#### EXERCISE DETAILS:
Give back, word for word, every line from the one containing "## Commands" to the end of the listing, and nothing more.
■ ■ ■ ■
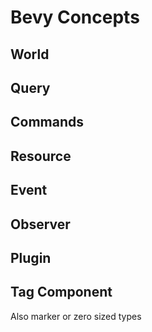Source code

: # Bevy Concepts

## World

## Query

## Commands

## Resource

## Event

## Observer

## Plugin

## Tag Component

Also marker or zero sized types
■ ■ ■ ■
#### SOLVED EXERCISE:
## Commands

## Resource

## Event

## Observer

## Plugin

## Tag Component

Also marker or zero sized types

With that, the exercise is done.